• [Work item]: From the entries below, output the line with "family's value $1$, which" and each following line up to and including the line with "pair may not", exactly as written.

▬▬▬▬▬▬▬▬▬▬

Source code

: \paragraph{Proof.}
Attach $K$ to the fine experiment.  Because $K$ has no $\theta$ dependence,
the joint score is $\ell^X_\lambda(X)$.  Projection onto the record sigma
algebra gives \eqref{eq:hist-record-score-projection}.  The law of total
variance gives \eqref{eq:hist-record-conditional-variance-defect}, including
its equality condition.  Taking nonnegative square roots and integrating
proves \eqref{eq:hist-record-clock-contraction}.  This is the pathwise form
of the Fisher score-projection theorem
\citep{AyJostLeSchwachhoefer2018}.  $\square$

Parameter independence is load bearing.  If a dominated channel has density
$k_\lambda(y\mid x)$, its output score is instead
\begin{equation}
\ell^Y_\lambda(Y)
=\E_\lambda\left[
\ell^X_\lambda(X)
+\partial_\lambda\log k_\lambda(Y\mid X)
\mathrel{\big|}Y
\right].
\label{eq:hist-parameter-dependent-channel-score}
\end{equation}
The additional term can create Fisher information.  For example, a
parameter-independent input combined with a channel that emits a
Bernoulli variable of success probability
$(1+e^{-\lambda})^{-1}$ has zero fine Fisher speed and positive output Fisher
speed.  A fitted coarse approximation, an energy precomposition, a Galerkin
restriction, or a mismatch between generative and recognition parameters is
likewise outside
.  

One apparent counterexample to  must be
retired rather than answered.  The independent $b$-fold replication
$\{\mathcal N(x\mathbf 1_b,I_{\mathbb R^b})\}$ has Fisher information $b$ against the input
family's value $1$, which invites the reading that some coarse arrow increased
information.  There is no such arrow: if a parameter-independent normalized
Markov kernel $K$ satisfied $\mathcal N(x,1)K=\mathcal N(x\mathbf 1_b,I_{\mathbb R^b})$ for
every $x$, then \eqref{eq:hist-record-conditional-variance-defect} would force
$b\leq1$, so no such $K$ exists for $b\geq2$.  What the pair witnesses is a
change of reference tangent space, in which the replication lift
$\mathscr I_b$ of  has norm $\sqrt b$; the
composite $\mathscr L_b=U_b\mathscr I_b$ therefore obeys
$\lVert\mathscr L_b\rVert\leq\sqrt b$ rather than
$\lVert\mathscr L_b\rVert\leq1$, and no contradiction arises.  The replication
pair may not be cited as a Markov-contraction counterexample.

▬▬▬▬▬▬▬▬▬▬

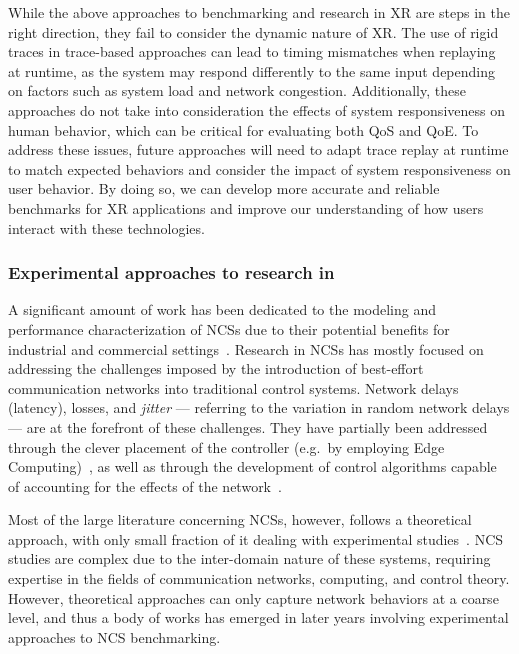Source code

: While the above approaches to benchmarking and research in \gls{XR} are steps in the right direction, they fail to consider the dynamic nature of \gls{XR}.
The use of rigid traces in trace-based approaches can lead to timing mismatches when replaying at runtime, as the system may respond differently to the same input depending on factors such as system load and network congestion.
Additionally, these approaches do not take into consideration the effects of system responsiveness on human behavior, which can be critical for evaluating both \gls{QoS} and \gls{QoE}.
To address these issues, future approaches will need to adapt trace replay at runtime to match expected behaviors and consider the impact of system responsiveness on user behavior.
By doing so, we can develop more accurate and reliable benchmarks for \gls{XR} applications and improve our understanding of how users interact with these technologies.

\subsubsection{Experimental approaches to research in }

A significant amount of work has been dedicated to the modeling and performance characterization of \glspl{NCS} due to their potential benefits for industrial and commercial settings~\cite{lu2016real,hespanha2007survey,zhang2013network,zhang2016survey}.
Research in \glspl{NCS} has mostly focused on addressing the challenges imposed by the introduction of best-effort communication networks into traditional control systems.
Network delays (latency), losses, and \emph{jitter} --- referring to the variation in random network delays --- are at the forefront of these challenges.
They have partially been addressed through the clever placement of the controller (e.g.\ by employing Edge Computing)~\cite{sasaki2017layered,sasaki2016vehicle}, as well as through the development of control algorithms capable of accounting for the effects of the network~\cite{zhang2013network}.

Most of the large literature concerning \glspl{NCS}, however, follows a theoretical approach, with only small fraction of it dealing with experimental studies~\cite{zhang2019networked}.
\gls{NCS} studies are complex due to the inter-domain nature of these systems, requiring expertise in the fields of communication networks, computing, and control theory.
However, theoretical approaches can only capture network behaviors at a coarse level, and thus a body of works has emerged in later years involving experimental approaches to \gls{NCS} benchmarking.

▬▬▬▬▬▬▬▬▬▬

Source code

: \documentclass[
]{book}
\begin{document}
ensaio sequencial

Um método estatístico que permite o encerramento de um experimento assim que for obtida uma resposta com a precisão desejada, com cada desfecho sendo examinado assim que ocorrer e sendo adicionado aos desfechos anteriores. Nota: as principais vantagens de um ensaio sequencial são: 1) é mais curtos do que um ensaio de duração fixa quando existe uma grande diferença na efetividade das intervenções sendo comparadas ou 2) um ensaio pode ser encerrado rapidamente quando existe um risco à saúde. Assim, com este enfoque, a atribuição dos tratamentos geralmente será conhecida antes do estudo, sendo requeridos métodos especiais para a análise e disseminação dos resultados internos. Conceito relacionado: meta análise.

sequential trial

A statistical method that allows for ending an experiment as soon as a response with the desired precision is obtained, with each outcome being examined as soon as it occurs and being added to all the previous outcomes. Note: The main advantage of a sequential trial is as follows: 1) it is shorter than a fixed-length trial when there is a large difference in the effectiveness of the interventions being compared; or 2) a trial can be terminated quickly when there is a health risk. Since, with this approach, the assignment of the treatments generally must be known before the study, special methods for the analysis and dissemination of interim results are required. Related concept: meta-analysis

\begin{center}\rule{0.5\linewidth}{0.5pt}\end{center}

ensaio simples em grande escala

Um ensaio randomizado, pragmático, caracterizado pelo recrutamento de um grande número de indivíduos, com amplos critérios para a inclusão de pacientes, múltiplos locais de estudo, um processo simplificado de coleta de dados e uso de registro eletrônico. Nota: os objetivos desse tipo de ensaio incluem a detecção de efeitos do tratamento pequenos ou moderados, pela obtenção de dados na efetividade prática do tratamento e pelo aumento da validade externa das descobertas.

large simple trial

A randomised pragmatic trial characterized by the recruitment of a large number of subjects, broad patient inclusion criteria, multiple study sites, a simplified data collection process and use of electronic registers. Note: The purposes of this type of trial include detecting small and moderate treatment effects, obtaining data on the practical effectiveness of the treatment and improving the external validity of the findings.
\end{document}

▬▬▬▬▬▬▬▬▬▬

• [Task output]:
family's value $1$, which invites the reading that some coarse arrow increased
information.  There is no such arrow: if a parameter-independent normalized
Markov kernel $K$ satisfied $\mathcal N(x,1)K=\mathcal N(x\mathbf 1_b,I_{\mathbb R^b})$ for
every $x$, then \eqref{eq:hist-record-conditional-variance-defect} would force
$b\leq1$, so no such $K$ exists for $b\geq2$.  What the pair witnesses is a
change of reference tangent space, in which the replication lift
$\mathscr I_b$ of  has norm $\sqrt b$; the
composite $\mathscr L_b=U_b\mathscr I_b$ therefore obeys
$\lVert\mathscr L_b\rVert\leq\sqrt b$ rather than
$\lVert\mathscr L_b\rVert\leq1$, and no contradiction arises.  The replication
pair may not be cited as a Markov-contraction counterexample.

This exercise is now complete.